Saved data entries:
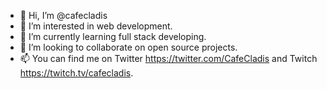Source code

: - 👋 Hi, I’m @cafecladis
- 👀 I’m interested in web development.
- 🌱 I’m currently learning full stack developing.
- 💞️ I’m looking to collaborate on open source projects.
- 📫 You can find me on Twitter https://twitter.com/CafeCladis and Twitch https://twitch.tv/cafecladis.

<!---
cafecladis/cafecladis is a ✨ special ✨ repository because its `README.md` (this file) appears on your GitHub profile.
You can click the Preview link to take a look at your changes.
--->
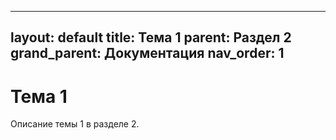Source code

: 
---
layout: default
title: Тема 1
parent: Раздел 2
grand_parent: Документация
nav_order: 1
---

# Тема 1

Описание темы 1 в разделе 2.

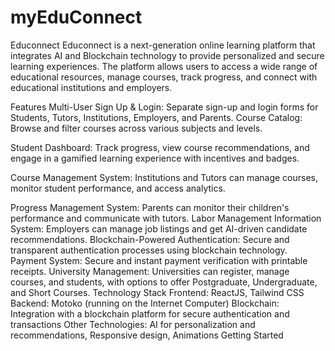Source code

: # myEduConnect
Educonnect
Educonnect is a next-generation online learning platform that integrates AI and Blockchain technology to provide personalized and secure learning experiences. The platform allows users to access a wide range of educational resources, manage courses, track progress, and connect with educational institutions and employers.

Features
Multi-User Sign Up & Login: Separate sign-up and login forms for Students, Tutors, Institutions, Employers, and Parents.
Course Catalog: Browse and filter courses across various subjects and levels.

Student Dashboard: Track progress, view course recommendations, and engage in a gamified learning experience with incentives and badges.

Course Management System: Institutions and Tutors can manage courses, monitor student performance, and access analytics.

Progress Management System: Parents can monitor their children's performance and communicate with tutors.
Labor Management Information System: Employers can manage job listings and get AI-driven candidate recommendations.
Blockchain-Powered Authentication: Secure and transparent authentication processes using blockchain technology.
Payment System: Secure and instant payment verification with printable receipts.
University Management: Universities can register, manage courses, and students, with options to offer Postgraduate, Undergraduate, and Short Courses.
Technology Stack
Frontend: ReactJS, Tailwind CSS
Backend: Motoko (running on the Internet Computer)
Blockchain: Integration with a blockchain platform for secure authentication and transactions
Other Technologies: AI for personalization and recommendations, Responsive design, Animations
Getting Started

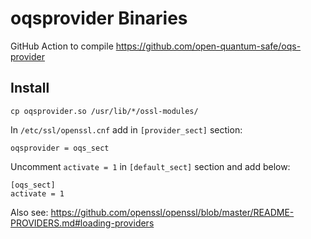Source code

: # oqsprovider Binaries

GitHub Action to compile https://github.com/open-quantum-safe/oqs-provider

## Install

	cp oqsprovider.so /usr/lib/*/ossl-modules/

In `/etc/ssl/openssl.cnf` add in `[provider_sect]` section:

	oqsprovider = oqs_sect

Uncomment `activate = 1` in `[default_sect]` section and add below:

	[oqs_sect]
	activate = 1

Also see: https://github.com/openssl/openssl/blob/master/README-PROVIDERS.md#loading-providers
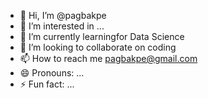 - 👋 Hi, I’m @pagbakpe
- 👀 I’m interested in ...
- 🌱 I’m currently learningfor Data Science
- 💞️ I’m looking to collaborate on coding
- 📫 How to reach me pagbakpe@gmail.com
- 😄 Pronouns: ...
- ⚡ Fun fact: ...

<!---
pagbakpe/pagbakpe is a ✨ special ✨ repository because its `README.md` (this file) appears on your GitHub profile.
You can click the Preview link to take a look at your changes.
--->
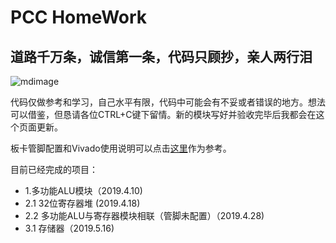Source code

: # PCC HomeWork
## 道路千万条，诚信第一条，代码只顾抄，亲人两行泪
![mdimage](http://r.photo.store.qq.com/psb?/V11YYBIl0Sq9S9/.5gZgfmeP0uXSMmFiizz0G11YVWP9yFdKOK6XXqZOi8!/r/dD0BAAAAAAAA)

代码仅做参考和学习，自己水平有限，代码中可能会有不妥或者错误的地方。想法可以借鉴，但恳请各位CTRL+C键下留情。新的模块写好并验收完毕后我都会在这个页面更新。

板卡管脚配置和Vivado使用说明可以点击[这里](https://github.com/liolok/HDU_CO_Guide)作为参考。

目前已经完成的项目：
+ 1.多功能ALU模块（2019.4.10)
+ 2.1 32位寄存器堆 (2019.4.18)
+ 2.2 多功能ALU与寄存器模块相联（管脚未配置）（2019.4.28)
+ 3.1 存储器（2019.5.16)
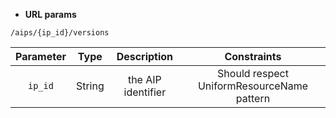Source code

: * **URL params**

`/aips/{ip_id}/versions`  

Parameter | Type | Description | Constraints  
:-------: | :--: | :---------: | :---------:  
`ip_id` | String | the AIP identifier | Should respect UniformResourceName pattern  

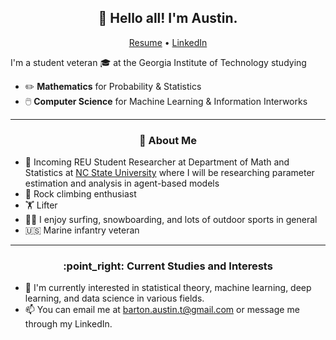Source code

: <h2 align="center">👋 Hello all! I'm Austin.</h2>
<p align="center">
  <a href="https://github.com/austintbarton/resume/blob/main/Barton_Austin_T_Resume_04_17.pdf">Resume</a> •
  <a href="https://www.linkedin.com/in/austin-b-a525651a7">LinkedIn</a>
</p>

I'm a student veteran 🎓 at the Georgia Institute of Technology studying
- :pencil2: **Mathematics** for Probability & Statistics
- 🖱️ **Computer Science** for Machine Learning & Information Interworks

-------
<h3 align="center">🍎 About Me</h3>

- :microscope: Incoming REU Student Researcher at Department of Math and Statistics at [NC State University](https://drums.wordpress.ncsu.edu/parameter-estimation-and-analysis-for-agent-based-models-in-biology-kevin-flores/) where I will be researching parameter estimation and analysis in agent-based models
- :goat: Rock climbing enthusiast
- 🏋️ Lifter 
- 🏄‍♂️ I enjoy surfing, snowboarding, and lots of outdoor sports in general
- 🇺🇸 Marine infantry veteran
-------
<h3 align="center">:point_right: Current Studies and Interests</h3>

- 🌱 I'm currently interested in statistical theory, machine learning, deep learning, and data science in various fields.
- 📫 You can email me at barton.austin.t@gmail.com or message me through my LinkedIn.

<!---
AustinTeddyCodes/AustinTeddyCodes is a ✨ special ✨ repository because its `README.md` (this file) appears on your GitHub profile.
You can click the Preview link to take a look at your changes.
--->
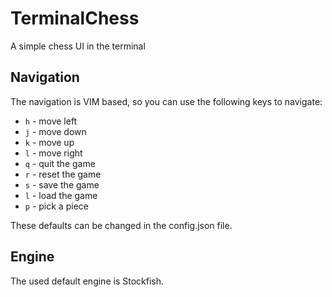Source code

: # TerminalChess
A simple chess UI in the terminal

## Navigation

The navigation is VIM based, so you can use the following keys to navigate:
- `h` - move left
- `j` - move down
- `k` - move up
- `l` - move right
- `q` - quit the game
- `r` - reset the game
- `s` - save the game
- `l` - load the game
- `p` - pick a piece

These defaults can be changed in the config.json file.

## Engine

The used default engine is Stockfish.
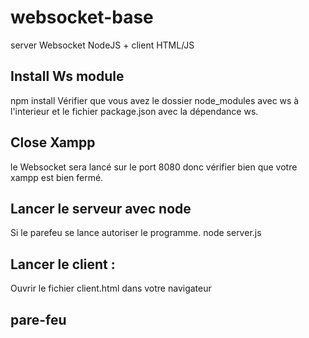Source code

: # websocket-base
server Websocket NodeJS + client HTML/JS

## Install Ws module
npm install 
Vérifier que vous avez le dossier node_modules avec ws à l'interieur 
et le fichier package.json avec la dépendance ws.

## Close Xampp
le Websocket sera lancé sur le port 8080 donc vérifier bien que votre xampp est bien fermé.

## Lancer le serveur avec node
Si le parefeu se lance autoriser le programme.
node server.js

## Lancer le client :
Ouvrir le fichier client.html dans votre navigateur

## pare-feu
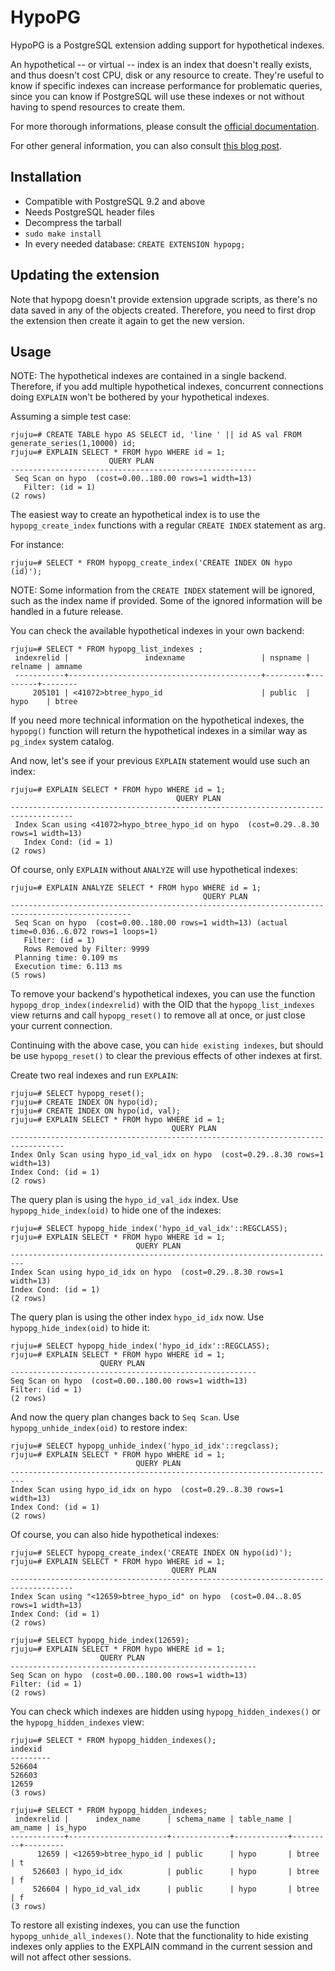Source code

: HypoPG
=======

HypoPG is a PostgreSQL extension adding support for hypothetical indexes.

An hypothetical -- or virtual -- index is an index that doesn't really exists, and
thus doesn't cost CPU, disk or any resource to create.  They're useful to know
if specific indexes can increase performance for problematic queries, since
you can know if PostgreSQL will use these indexes or not without having to
spend resources to create them.

For more thorough informations, please consult the [official
documentation](https://hypopg.readthedocs.io).

For other general information, you can also consult [this blog
post](https://rjuju.github.io/postgresql/2015/07/02/how-about-hypothetical-indexes.html).

Installation
------------

- Compatible with PostgreSQL 9.2 and above
- Needs PostgreSQL header files
- Decompress the tarball
- `sudo make install`
- In every needed database: `CREATE EXTENSION hypopg;`


Updating the extension
----------------------

Note that hypopg doesn't provide extension upgrade scripts, as there's no
data saved in any of the objects created.  Therefore, you need to first drop
the extension then create it again to get the new version.

Usage
-----

NOTE: The hypothetical indexes are contained in a single backend. Therefore,
if you add multiple hypothetical indexes, concurrent connections doing
`EXPLAIN` won't be bothered by your hypothetical indexes.

Assuming a simple test case:

    rjuju=# CREATE TABLE hypo AS SELECT id, 'line ' || id AS val FROM generate_series(1,10000) id;
    rjuju=# EXPLAIN SELECT * FROM hypo WHERE id = 1;
                          QUERY PLAN
    -------------------------------------------------------
     Seq Scan on hypo  (cost=0.00..180.00 rows=1 width=13)
       Filter: (id = 1)
    (2 rows)


The easiest way to create an hypothetical index is to use the
`hypopg_create_index` functions with a regular `CREATE INDEX` statement as arg.

For instance:

    rjuju=# SELECT * FROM hypopg_create_index('CREATE INDEX ON hypo (id)');

NOTE: Some information from the `CREATE INDEX` statement will be ignored, such as
the index name if provided. Some of the ignored information will be handled in
a future release.

You can check the available hypothetical indexes in your own backend:

    rjuju=# SELECT * FROM hypopg_list_indexes ;
     indexrelid |                 indexname                 | nspname | relname | amname
     -----------+-------------------------------------------+---------+---------+--------
         205101 | <41072>btree_hypo_id                      | public  | hypo    | btree


If you need more technical information on the hypothetical indexes, the
`hypopg()` function will return the hypothetical indexes in a similar way as
`pg_index` system catalog.

And now, let's see if your previous `EXPLAIN` statement would use such an index:

    rjuju=# EXPLAIN SELECT * FROM hypo WHERE id = 1;
                                         QUERY PLAN
    ------------------------------------------------------------------------------------
     Index Scan using <41072>hypo_btree_hypo_id on hypo  (cost=0.29..8.30 rows=1 width=13)
       Index Cond: (id = 1)
    (2 rows)


Of course, only `EXPLAIN` without `ANALYZE` will use hypothetical indexes:

    rjuju=# EXPLAIN ANALYZE SELECT * FROM hypo WHERE id = 1;
                                               QUERY PLAN
    -------------------------------------------------------------------------------------------------
     Seq Scan on hypo  (cost=0.00..180.00 rows=1 width=13) (actual time=0.036..6.072 rows=1 loops=1)
       Filter: (id = 1)
       Rows Removed by Filter: 9999
     Planning time: 0.109 ms
     Execution time: 6.113 ms
    (5 rows)

To remove your backend's hypothetical indexes, you can use the function
`hypopg_drop_index(indexrelid)` with the OID that the `hypopg_list_indexes`
view returns and call `hypopg_reset()` to remove all at once, or just close
your current connection.

Continuing with the above case, you can `hide existing indexes`,
but should be use `hypopg_reset()` to clear the previous effects of other indexes at first.

Create two real indexes and run `EXPLAIN`:

    rjuju=# SELECT hypopg_reset();
    rjuju=# CREATE INDEX ON hypo(id);
    rjuju=# CREATE INDEX ON hypo(id, val);
    rjuju=# EXPLAIN SELECT * FROM hypo WHERE id = 1;
                                        QUERY PLAN
    ----------------------------------------------------------------------------------
    Index Only Scan using hypo_id_val_idx on hypo  (cost=0.29..8.30 rows=1 width=13)
    Index Cond: (id = 1)
    (2 rows)

The query plan is using the `hypo_id_val_idx` index. Use `hypopg_hide_index(oid)` to hide one of the indexes:

    rjuju=# SELECT hypopg_hide_index('hypo_id_val_idx'::REGCLASS);
    rjuju=# EXPLAIN SELECT * FROM hypo WHERE id = 1;
                                QUERY PLAN
    -------------------------------------------------------------------------
    Index Scan using hypo_id_idx on hypo  (cost=0.29..8.30 rows=1 width=13)
    Index Cond: (id = 1)
    (2 rows)

The query plan is using the other index `hypo_id_idx` now. Use `hypopg_hide_index(oid)` to hide it:

    rjuju=# SELECT hypopg_hide_index('hypo_id_idx'::REGCLASS);
    rjuju=# EXPLAIN SELECT * FROM hypo WHERE id = 1;
                        QUERY PLAN
    -------------------------------------------------------
    Seq Scan on hypo  (cost=0.00..180.00 rows=1 width=13)
    Filter: (id = 1)
    (2 rows)

And now the query plan changes back to `Seq Scan`. Use `hypopg_unhide_index(oid)` to restore index:

    rjuju=# SELECT hypopg_unhide_index('hypo_id_idx'::regclass);
    rjuju=# EXPLAIN SELECT * FROM hypo WHERE id = 1;
                                QUERY PLAN
    -------------------------------------------------------------------------
    Index Scan using hypo_id_idx on hypo  (cost=0.29..8.30 rows=1 width=13)
    Index Cond: (id = 1)
    (2 rows)

Of course, you can also hide hypothetical indexes:

    rjuju=# SELECT hypopg_create_index('CREATE INDEX ON hypo(id)');
    rjuju=# EXPLAIN SELECT * FROM hypo WHERE id = 1;
                                        QUERY PLAN
    ------------------------------------------------------------------------------------
    Index Scan using "<12659>btree_hypo_id" on hypo  (cost=0.04..8.05 rows=1 width=13)
    Index Cond: (id = 1)
    (2 rows)

    rjuju=# SELECT hypopg_hide_index(12659);
    rjuju=# EXPLAIN SELECT * FROM hypo WHERE id = 1;
                        QUERY PLAN
    -------------------------------------------------------
    Seq Scan on hypo  (cost=0.00..180.00 rows=1 width=13)
    Filter: (id = 1)
    (2 rows)

You can check which indexes are hidden using `hypopg_hidden_indexes()` or the `hypopg_hidden_indexes` view:

    rjuju=# SELECT * FROM hypopg_hidden_indexes();
    indexid
    ---------
    526604
    526603
    12659
    (3 rows)

    rjuju=# SELECT * FROM hypopg_hidden_indexes;
     indexrelid |      index_name      | schema_name | table_name | am_name | is_hypo
    ------------+----------------------+-------------+------------+---------+---------
          12659 | <12659>btree_hypo_id | public      | hypo       | btree   | t
         526603 | hypo_id_idx          | public      | hypo       | btree   | f
         526604 | hypo_id_val_idx      | public      | hypo       | btree   | f
    (3 rows)

To restore all existing indexes, you can use the function `hypopg_unhide_all_indexes()`.
Note that the functionality to hide existing indexes only applies to the EXPLAIN command in the current session
and will not affect other sessions.

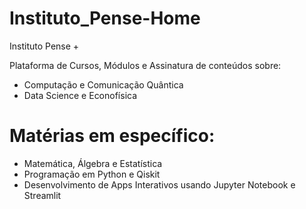 # Instituto_Pense-Home
Instituto Pense +

Plataforma de Cursos, Módulos e Assinatura de conteúdos sobre:

- Computação e Comunicação Quântica
- Data Science e Econofísica

# Matérias em específico:
- Matemática, Álgebra e Estatística
- Programação em Python e Qiskit
- Desenvolvimento de Apps Interativos usando Jupyter Notebook e Streamlit

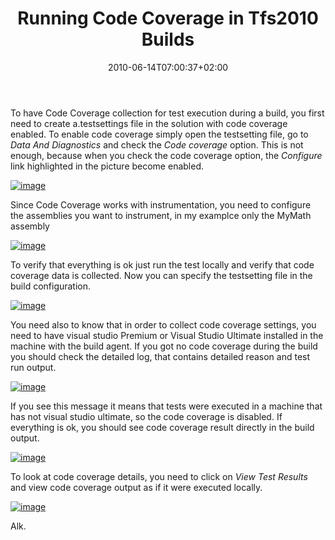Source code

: ﻿---
title: "Running Code Coverage in Tfs2010 Builds"
description: ""
date: 2010-06-14T07:00:37+02:00
draft: false
tags: [TFS Build]
categories: [Tfs]
---
To have Code Coverage collection for test execution during a build, you first need to create a.testsettings file in the solution with code coverage enabled. To enable code coverage simply open the testsetting file, go to *Data And Diagnostics* and check the *Code coverage* option. This is not enough, because when you check the code coverage option, the *Configure* link highlighted in the picture become enabled.

[![image](https://www.codewrecks.com/blog/wp-content/uploads/2010/06/image_thumb21.png "image")](https://www.codewrecks.com/blog/wp-content/uploads/2010/06/image21.png)

Since Code Coverage works with instrumentation, you need to configure the assemblies you want to instrument, in my examplce only the MyMath assembly

[![image](https://www.codewrecks.com/blog/wp-content/uploads/2010/06/image_thumb22.png "image")](https://www.codewrecks.com/blog/wp-content/uploads/2010/06/image22.png)

To verify that everything is ok just run the test locally and verify that code coverage data is collected. Now you can specify the testsetting file in the build configuration.

[![image](https://www.codewrecks.com/blog/wp-content/uploads/2010/06/image_thumb23.png "image")](https://www.codewrecks.com/blog/wp-content/uploads/2010/06/image23.png)

You need also to know that in order to collect code coverage settings, you need to have visual studio Premium or Visual Studio Ultimate installed in the machine with the build agent. If you got no code coverage during the build you should check the detailed log, that contains detailed reason and test run output.

[![image](https://www.codewrecks.com/blog/wp-content/uploads/2010/06/image_thumb24.png "image")](https://www.codewrecks.com/blog/wp-content/uploads/2010/06/image24.png)

If you see this message it means that tests were executed in a machine that has not visual studio ultimate, so the code coverage is disabled. If everything is ok, you should see code coverage result directly in the build output.

[![image](https://www.codewrecks.com/blog/wp-content/uploads/2010/06/image_thumb25.png "image")](https://www.codewrecks.com/blog/wp-content/uploads/2010/06/image25.png)

To look at code coverage details, you need to click on *View Test Results* and view code coverage output as if it were executed locally.

[![image](https://www.codewrecks.com/blog/wp-content/uploads/2010/06/image_thumb26.png "image")](https://www.codewrecks.com/blog/wp-content/uploads/2010/06/image26.png)

Alk.
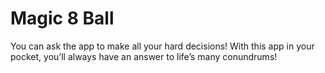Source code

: 
# Magic 8 Ball


 You can ask the app to make all your hard decisions! With this app in your pocket, you’ll always have an answer to life’s many conundrums!


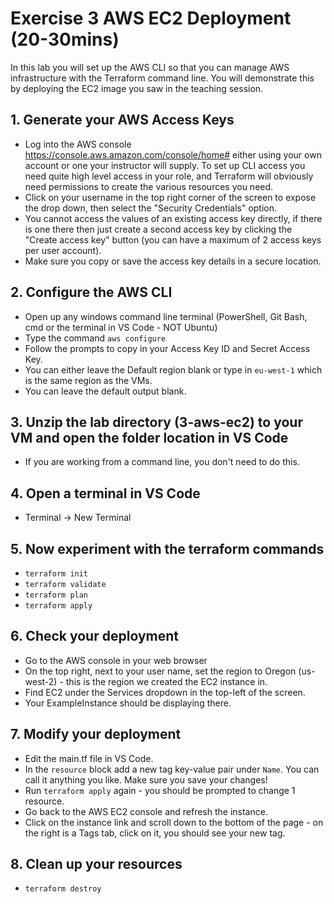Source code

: # Exercise 3 AWS EC2 Deployment (20-30mins)
In this lab you will set up the AWS CLI so that you can manage AWS infrastructure with the Terraform command line. You will demonstrate this by deploying the EC2 image you saw in the teaching session. 

## 1. Generate your AWS Access Keys 
* Log into the AWS console  https://console.aws.amazon.com/console/home# either using your own account or one your instructor will supply. To set up CLI access you need quite high level access in your role, and Terraform will obviously need permissions to create the various resources you need.
* Click on your username in the top right corner of the screen to expose the drop down, then select the "Security Credentials" option.
* You cannot access the values of an existing access key directly, if there is one there then just create a second access key by clicking the "Create access key" button (you can have a maximum of 2 access keys per user account).
* Make sure you copy or save the access key details in a secure location.
## 2. Configure the AWS CLI
* Open up any windows command line terminal (PowerShell, Git Bash, cmd or the terminal in VS Code - NOT Ubuntu)
* Type the command `aws configure`
* Follow the prompts to copy in your Access Key ID and Secret Access Key. 
* You can either leave the Default region blank or type in `eu-west-1` which is the same region as the VMs.
* You can leave the default output blank. 
## 3. Unzip the lab directory (3-aws-ec2) to your VM and open the folder location in VS Code
* If you are working from a command line, you don't need to do this.
## 4. Open a terminal in VS Code 
* Terminal -> New Terminal
## 5. Now experiment with the terraform commands
* `terraform init`
* `terraform validate`
* `terraform plan`
* `terraform apply`
## 6. Check your deployment 
* Go to the AWS console in your web browser
* On the top right, next to your user name, set the region to Oregon (us-west-2) - this is the region we created the EC2 instance in.
* Find EC2 under the Services dropdown in the top-left of the screen.
* Your ExampleInstance should be displaying there. 
## 7. Modify your deployment
* Edit the main.tf file in VS Code.
* In the `resource` block add a new tag key-value pair under `Name`. You can call it anything you like. Make sure you save your changes!
* Run `terraform apply` again - you should be prompted to change 1 resource.
* Go back to the AWS EC2 console and refresh the instance.
* Click on the instance link and scroll down to the bottom of the page - on the right is a Tags tab, click on it, you should see your new tag. 
## 8. Clean up your resources
* `terraform destroy`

TASK DESCRIPTION
For each line in the data that holds the word "public", copy the line.

ANSWER
         205101 | <41072>btree_hypo_id                      | public  | hypo    | btree
          12659 | <12659>btree_hypo_id | public      | hypo       | btree   | t
         526603 | hypo_id_idx          | public      | hypo       | btree   | f
         526604 | hypo_id_val_idx      | public      | hypo       | btree   | f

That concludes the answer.